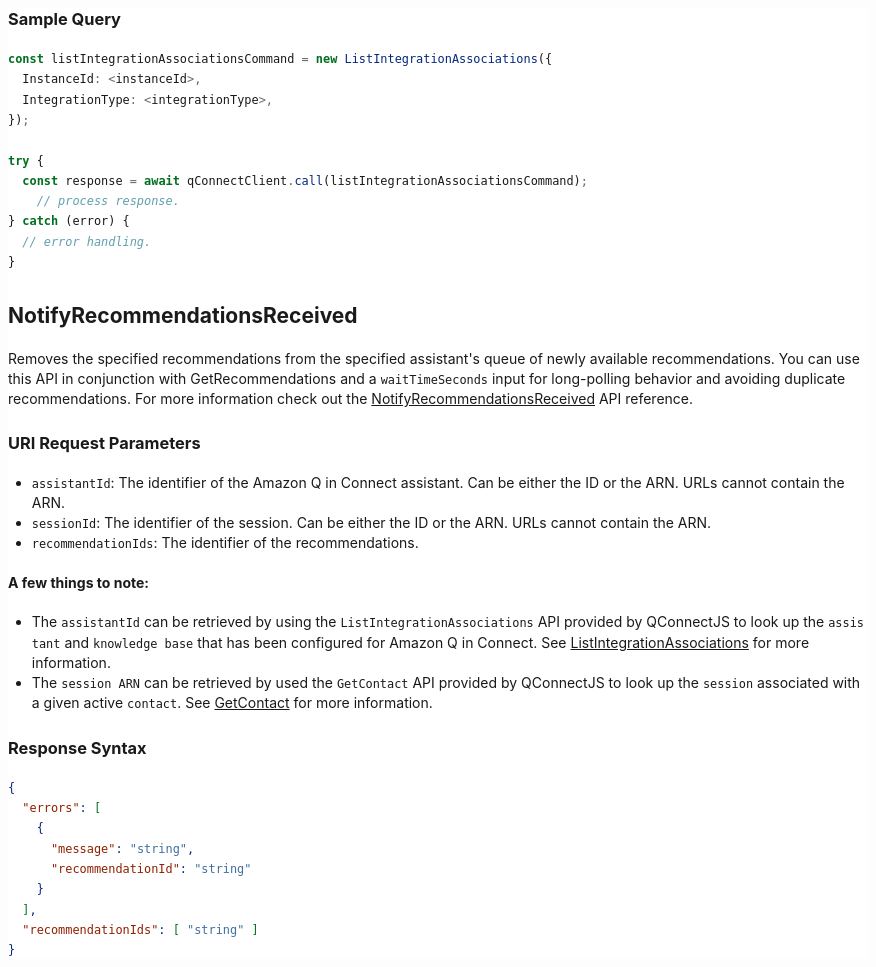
```json
```

### Sample Query

```ts
const listIntegrationAssociationsCommand = new ListIntegrationAssociations({
  InstanceId: <instanceId>,
  IntegrationType: <integrationType>,
});

try {
  const response = await qConnectClient.call(listIntegrationAssociationsCommand);
    // process response.
} catch (error) {
  // error handling.
}
```


## NotifyRecommendationsReceived

Removes the specified recommendations from the specified assistant's queue of newly available recommendations. You can use this API in conjunction with GetRecommendations and a `waitTimeSeconds` input for long-polling behavior and avoiding duplicate recommendations. For more information check out the [NotifyRecommendationsReceived](https://docs.aws.amazon.com/amazon-q-connect/latest/APIReference/API_NotifyRecommendationsReceived.html) API reference.

### URI Request Parameters

* `assistantId`: The identifier of the Amazon Q in Connect assistant. Can be either the ID or the ARN. URLs cannot contain the ARN.
* `sessionId`: The identifier of the session. Can be either the ID or the ARN. URLs cannot contain the ARN.
* `recommendationIds`: The identifier of the recommendations.

#### A few things to note:

* The `assistantId` can be retrieved by using the `ListIntegrationAssociations` API provided by QConnectJS to look up the `assistant` and `knowledge base` that has been configured for Amazon Q in Connect. See [ListIntegrationAssociations](#listintegrationassociations) for more information.
* The `session ARN` can be retrieved by used the `GetContact` API provided by QConnectJS to look up the `session` associated with a given active `contact`. See [GetContact](#getcontact) for more information.

### Response Syntax

```json
{
  "errors": [
    {
      "message": "string",
      "recommendationId": "string"
    }
  ],
  "recommendationIds": [ "string" ]
}
```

* _TASK ITEM_
An exact, complete copy of the lines above from the one with "## NotifyRecommendationsReceived" through the one with "#### A few things" is the whole answer.

* _RESPONSE TO THIS EXERCISE_
## NotifyRecommendationsReceived

Removes the specified recommendations from the specified assistant's queue of newly available recommendations. You can use this API in conjunction with GetRecommendations and a `waitTimeSeconds` input for long-polling behavior and avoiding duplicate recommendations. For more information check out the [NotifyRecommendationsReceived](https://docs.aws.amazon.com/amazon-q-connect/latest/APIReference/API_NotifyRecommendationsReceived.html) API reference.

### URI Request Parameters

* `assistantId`: The identifier of the Amazon Q in Connect assistant. Can be either the ID or the ARN. URLs cannot contain the ARN.
* `sessionId`: The identifier of the session. Can be either the ID or the ARN. URLs cannot contain the ARN.
* `recommendationIds`: The identifier of the recommendations.

#### A few things to note:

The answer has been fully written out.